"""

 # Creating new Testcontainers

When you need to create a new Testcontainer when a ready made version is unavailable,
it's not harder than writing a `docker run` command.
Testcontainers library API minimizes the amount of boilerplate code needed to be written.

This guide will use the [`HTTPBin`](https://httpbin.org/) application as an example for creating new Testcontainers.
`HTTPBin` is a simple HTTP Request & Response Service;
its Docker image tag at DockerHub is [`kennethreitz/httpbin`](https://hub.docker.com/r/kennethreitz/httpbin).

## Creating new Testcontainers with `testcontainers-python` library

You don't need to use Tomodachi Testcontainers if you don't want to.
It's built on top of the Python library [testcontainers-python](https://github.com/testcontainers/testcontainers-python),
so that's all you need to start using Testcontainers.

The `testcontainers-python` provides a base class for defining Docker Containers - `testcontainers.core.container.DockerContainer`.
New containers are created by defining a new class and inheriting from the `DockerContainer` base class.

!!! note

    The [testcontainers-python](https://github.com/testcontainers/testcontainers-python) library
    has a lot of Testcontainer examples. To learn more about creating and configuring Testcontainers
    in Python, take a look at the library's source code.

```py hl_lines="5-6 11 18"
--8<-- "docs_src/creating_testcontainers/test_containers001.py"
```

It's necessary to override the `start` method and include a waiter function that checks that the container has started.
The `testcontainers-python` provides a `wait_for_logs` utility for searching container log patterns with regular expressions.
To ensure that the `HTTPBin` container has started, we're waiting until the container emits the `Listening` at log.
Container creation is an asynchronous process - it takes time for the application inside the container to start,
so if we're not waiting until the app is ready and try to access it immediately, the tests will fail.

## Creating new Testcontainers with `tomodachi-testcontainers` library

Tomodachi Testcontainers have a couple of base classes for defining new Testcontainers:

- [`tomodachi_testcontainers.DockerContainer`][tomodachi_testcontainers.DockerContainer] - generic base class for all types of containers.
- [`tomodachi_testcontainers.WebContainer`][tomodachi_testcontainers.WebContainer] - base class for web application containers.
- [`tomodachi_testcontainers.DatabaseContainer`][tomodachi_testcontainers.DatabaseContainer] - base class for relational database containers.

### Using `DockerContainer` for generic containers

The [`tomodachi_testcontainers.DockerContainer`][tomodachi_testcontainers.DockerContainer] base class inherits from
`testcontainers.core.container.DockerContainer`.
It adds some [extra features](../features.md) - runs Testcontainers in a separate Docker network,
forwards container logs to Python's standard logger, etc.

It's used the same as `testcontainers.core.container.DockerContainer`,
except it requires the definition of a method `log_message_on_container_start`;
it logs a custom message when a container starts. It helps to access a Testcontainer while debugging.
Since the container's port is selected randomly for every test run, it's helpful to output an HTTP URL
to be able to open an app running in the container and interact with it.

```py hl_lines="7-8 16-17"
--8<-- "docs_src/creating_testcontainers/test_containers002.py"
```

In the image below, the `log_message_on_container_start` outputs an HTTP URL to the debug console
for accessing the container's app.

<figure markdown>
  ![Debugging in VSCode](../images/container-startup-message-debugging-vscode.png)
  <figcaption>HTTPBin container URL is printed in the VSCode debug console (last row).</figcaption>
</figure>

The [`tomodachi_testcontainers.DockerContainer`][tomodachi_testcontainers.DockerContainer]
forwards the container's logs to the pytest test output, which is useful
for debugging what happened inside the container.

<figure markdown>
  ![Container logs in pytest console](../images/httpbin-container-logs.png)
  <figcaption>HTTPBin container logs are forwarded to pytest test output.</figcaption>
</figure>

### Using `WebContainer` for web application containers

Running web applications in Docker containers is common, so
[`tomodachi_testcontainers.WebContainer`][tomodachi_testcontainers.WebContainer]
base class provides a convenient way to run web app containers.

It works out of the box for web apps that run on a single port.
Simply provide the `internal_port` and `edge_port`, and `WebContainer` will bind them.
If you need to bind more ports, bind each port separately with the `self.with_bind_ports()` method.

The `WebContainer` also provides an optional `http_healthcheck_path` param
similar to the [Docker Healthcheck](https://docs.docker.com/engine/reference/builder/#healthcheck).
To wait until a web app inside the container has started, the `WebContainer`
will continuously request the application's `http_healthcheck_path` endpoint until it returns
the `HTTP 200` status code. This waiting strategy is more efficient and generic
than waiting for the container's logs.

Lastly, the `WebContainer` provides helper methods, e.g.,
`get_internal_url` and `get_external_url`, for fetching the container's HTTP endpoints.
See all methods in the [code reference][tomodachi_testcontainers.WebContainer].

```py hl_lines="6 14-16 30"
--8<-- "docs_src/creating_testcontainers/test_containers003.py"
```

"""

Please output the entries above, every line exactly as it reads.

**Expected answer**.
 # Creating new Testcontainers

When you need to create a new Testcontainer when a ready made version is unavailable,
it's not harder than writing a `docker run` command.
Testcontainers library API minimizes the amount of boilerplate code needed to be written.

This guide will use the [`HTTPBin`](https://httpbin.org/) application as an example for creating new Testcontainers.
`HTTPBin` is a simple HTTP Request & Response Service;
its Docker image tag at DockerHub is [`kennethreitz/httpbin`](https://hub.docker.com/r/kennethreitz/httpbin).

## Creating new Testcontainers with `testcontainers-python` library

You don't need to use Tomodachi Testcontainers if you don't want to.
It's built on top of the Python library [testcontainers-python](https://github.com/testcontainers/testcontainers-python),
so that's all you need to start using Testcontainers.

The `testcontainers-python` provides a base class for defining Docker Containers - `testcontainers.core.container.DockerContainer`.
New containers are created by defining a new class and inheriting from the `DockerContainer` base class.

!!! note

    The [testcontainers-python](https://github.com/testcontainers/testcontainers-python) library
    has a lot of Testcontainer examples. To learn more about creating and configuring Testcontainers
    in Python, take a look at the library's source code.

```py hl_lines="5-6 11 18"
--8<-- "docs_src/creating_testcontainers/test_containers001.py"
```

It's necessary to override the `start` method and include a waiter function that checks that the container has started.
The `testcontainers-python` provides a `wait_for_logs` utility for searching container log patterns with regular expressions.
To ensure that the `HTTPBin` container has started, we're waiting until the container emits the `Listening` at log.
Container creation is an asynchronous process - it takes time for the application inside the container to start,
so if we're not waiting until the app is ready and try to access it immediately, the tests will fail.

## Creating new Testcontainers with `tomodachi-testcontainers` library

Tomodachi Testcontainers have a couple of base classes for defining new Testcontainers:

- [`tomodachi_testcontainers.DockerContainer`][tomodachi_testcontainers.DockerContainer] - generic base class for all types of containers.
- [`tomodachi_testcontainers.WebContainer`][tomodachi_testcontainers.WebContainer] - base class for web application containers.
- [`tomodachi_testcontainers.DatabaseContainer`][tomodachi_testcontainers.DatabaseContainer] - base class for relational database containers.

### Using `DockerContainer` for generic containers

The [`tomodachi_testcontainers.DockerContainer`][tomodachi_testcontainers.DockerContainer] base class inherits from
`testcontainers.core.container.DockerContainer`.
It adds some [extra features](../features.md) - runs Testcontainers in a separate Docker network,
forwards container logs to Python's standard logger, etc.

It's used the same as `testcontainers.core.container.DockerContainer`,
except it requires the definition of a method `log_message_on_container_start`;
it logs a custom message when a container starts. It helps to access a Testcontainer while debugging.
Since the container's port is selected randomly for every test run, it's helpful to output an HTTP URL
to be able to open an app running in the container and interact with it.

```py hl_lines="7-8 16-17"
--8<-- "docs_src/creating_testcontainers/test_containers002.py"
```

In the image below, the `log_message_on_container_start` outputs an HTTP URL to the debug console
for accessing the container's app.

<figure markdown>
  ![Debugging in VSCode](../images/container-startup-message-debugging-vscode.png)
  <figcaption>HTTPBin container URL is printed in the VSCode debug console (last row).</figcaption>
</figure>

The [`tomodachi_testcontainers.DockerContainer`][tomodachi_testcontainers.DockerContainer]
forwards the container's logs to the pytest test output, which is useful
for debugging what happened inside the container.

<figure markdown>
  ![Container logs in pytest console](../images/httpbin-container-logs.png)
  <figcaption>HTTPBin container logs are forwarded to pytest test output.</figcaption>
</figure>

### Using `WebContainer` for web application containers

Running web applications in Docker containers is common, so
[`tomodachi_testcontainers.WebContainer`][tomodachi_testcontainers.WebContainer]
base class provides a convenient way to run web app containers.

It works out of the box for web apps that run on a single port.
Simply provide the `internal_port` and `edge_port`, and `WebContainer` will bind them.
If you need to bind more ports, bind each port separately with the `self.with_bind_ports()` method.

The `WebContainer` also provides an optional `http_healthcheck_path` param
similar to the [Docker Healthcheck](https://docs.docker.com/engine/reference/builder/#healthcheck).
To wait until a web app inside the container has started, the `WebContainer`
will continuously request the application's `http_healthcheck_path` endpoint until it returns
the `HTTP 200` status code. This waiting strategy is more efficient and generic
than waiting for the container's logs.

Lastly, the `WebContainer` provides helper methods, e.g.,
`get_internal_url` and `get_external_url`, for fetching the container's HTTP endpoints.
See all methods in the [code reference][tomodachi_testcontainers.WebContainer].

```py hl_lines="6 14-16 30"
--8<-- "docs_src/creating_testcontainers/test_containers003.py"
```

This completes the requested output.